Although pictures appear in the entries below, leave them out and print exactly the lines from the first line through the line containing "should we redirect".

******************************

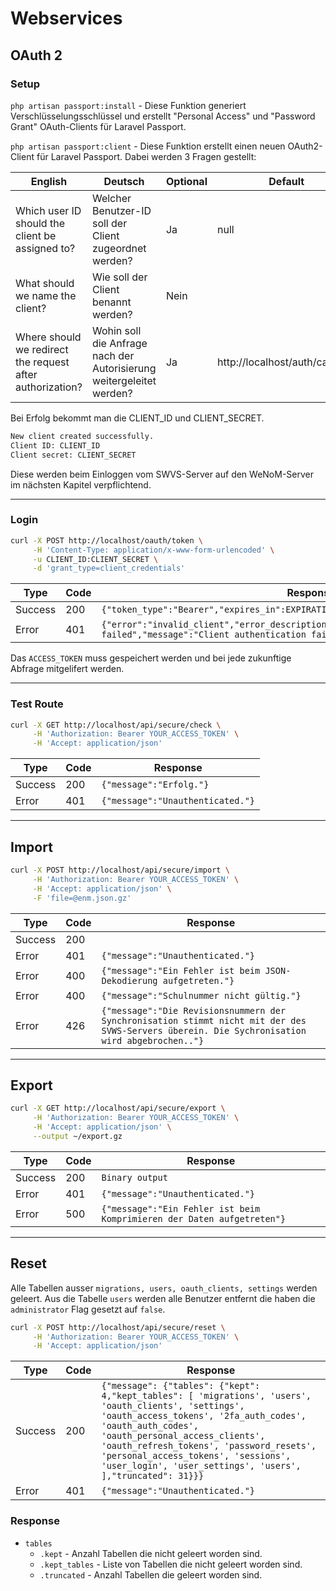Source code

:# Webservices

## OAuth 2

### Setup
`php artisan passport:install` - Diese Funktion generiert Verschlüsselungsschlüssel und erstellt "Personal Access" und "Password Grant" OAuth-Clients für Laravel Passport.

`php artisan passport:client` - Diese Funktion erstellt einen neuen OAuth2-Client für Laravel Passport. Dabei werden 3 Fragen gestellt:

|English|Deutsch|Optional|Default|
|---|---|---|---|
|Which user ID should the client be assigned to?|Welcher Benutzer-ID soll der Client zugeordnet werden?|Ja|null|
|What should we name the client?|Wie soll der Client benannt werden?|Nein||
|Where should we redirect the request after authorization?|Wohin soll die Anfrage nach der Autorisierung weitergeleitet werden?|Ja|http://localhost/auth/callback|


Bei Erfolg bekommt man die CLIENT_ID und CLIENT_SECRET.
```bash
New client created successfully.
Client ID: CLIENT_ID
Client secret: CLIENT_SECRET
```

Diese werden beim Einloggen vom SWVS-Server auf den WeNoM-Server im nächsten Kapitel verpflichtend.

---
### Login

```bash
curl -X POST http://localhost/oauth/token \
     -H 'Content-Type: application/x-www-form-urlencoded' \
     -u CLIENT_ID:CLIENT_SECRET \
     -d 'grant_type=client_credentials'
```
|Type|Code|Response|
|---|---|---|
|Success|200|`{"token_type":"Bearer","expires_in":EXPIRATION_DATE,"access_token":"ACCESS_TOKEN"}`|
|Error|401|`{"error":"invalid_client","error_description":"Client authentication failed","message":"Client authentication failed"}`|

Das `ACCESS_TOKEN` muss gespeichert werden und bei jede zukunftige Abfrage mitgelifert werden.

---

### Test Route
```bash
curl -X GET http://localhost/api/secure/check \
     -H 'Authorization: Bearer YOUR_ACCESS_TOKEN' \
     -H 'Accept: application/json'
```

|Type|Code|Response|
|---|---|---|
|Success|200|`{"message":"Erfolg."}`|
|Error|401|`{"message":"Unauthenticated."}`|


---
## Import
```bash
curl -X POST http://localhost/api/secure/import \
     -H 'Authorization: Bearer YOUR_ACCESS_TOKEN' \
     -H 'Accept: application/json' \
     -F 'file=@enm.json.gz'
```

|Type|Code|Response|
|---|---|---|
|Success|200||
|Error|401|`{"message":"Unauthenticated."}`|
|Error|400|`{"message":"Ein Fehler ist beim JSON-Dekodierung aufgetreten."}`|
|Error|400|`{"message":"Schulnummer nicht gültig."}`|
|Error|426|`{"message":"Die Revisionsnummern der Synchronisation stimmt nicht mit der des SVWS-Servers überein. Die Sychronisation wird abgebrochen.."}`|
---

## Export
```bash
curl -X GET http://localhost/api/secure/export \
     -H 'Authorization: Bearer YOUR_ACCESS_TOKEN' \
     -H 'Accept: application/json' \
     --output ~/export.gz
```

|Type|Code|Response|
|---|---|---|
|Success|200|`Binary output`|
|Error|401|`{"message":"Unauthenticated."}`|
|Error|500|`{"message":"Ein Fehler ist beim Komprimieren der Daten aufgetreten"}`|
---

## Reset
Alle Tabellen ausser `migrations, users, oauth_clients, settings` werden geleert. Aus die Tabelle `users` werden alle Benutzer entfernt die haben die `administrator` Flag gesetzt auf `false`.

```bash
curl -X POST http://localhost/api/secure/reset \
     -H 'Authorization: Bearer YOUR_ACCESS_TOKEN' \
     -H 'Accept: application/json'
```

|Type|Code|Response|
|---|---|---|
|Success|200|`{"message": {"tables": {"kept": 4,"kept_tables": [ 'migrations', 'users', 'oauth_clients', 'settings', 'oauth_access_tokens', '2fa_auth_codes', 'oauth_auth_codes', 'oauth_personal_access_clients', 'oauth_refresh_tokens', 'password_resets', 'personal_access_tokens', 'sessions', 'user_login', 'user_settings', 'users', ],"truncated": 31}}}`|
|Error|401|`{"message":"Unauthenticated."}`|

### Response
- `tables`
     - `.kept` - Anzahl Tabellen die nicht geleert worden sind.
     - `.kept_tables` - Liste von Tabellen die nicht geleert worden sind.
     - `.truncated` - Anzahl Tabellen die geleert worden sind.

******************************

RESPONSE TO THE TASK.
Source code

:# Webservices

## OAuth 2

### Setup
`php artisan passport:install` - Diese Funktion generiert Verschlüsselungsschlüssel und erstellt "Personal Access" und "Password Grant" OAuth-Clients für Laravel Passport.

`php artisan passport:client` - Diese Funktion erstellt einen neuen OAuth2-Client für Laravel Passport. Dabei werden 3 Fragen gestellt:

|English|Deutsch|Optional|Default|
|---|---|---|---|
|Which user ID should the client be assigned to?|Welcher Benutzer-ID soll der Client zugeordnet werden?|Ja|null|
|What should we name the client?|Wie soll der Client benannt werden?|Nein||
|Where should we redirect the request after authorization?|Wohin soll die Anfrage nach der Autorisierung weitergeleitet werden?|Ja|http://localhost/auth/callback|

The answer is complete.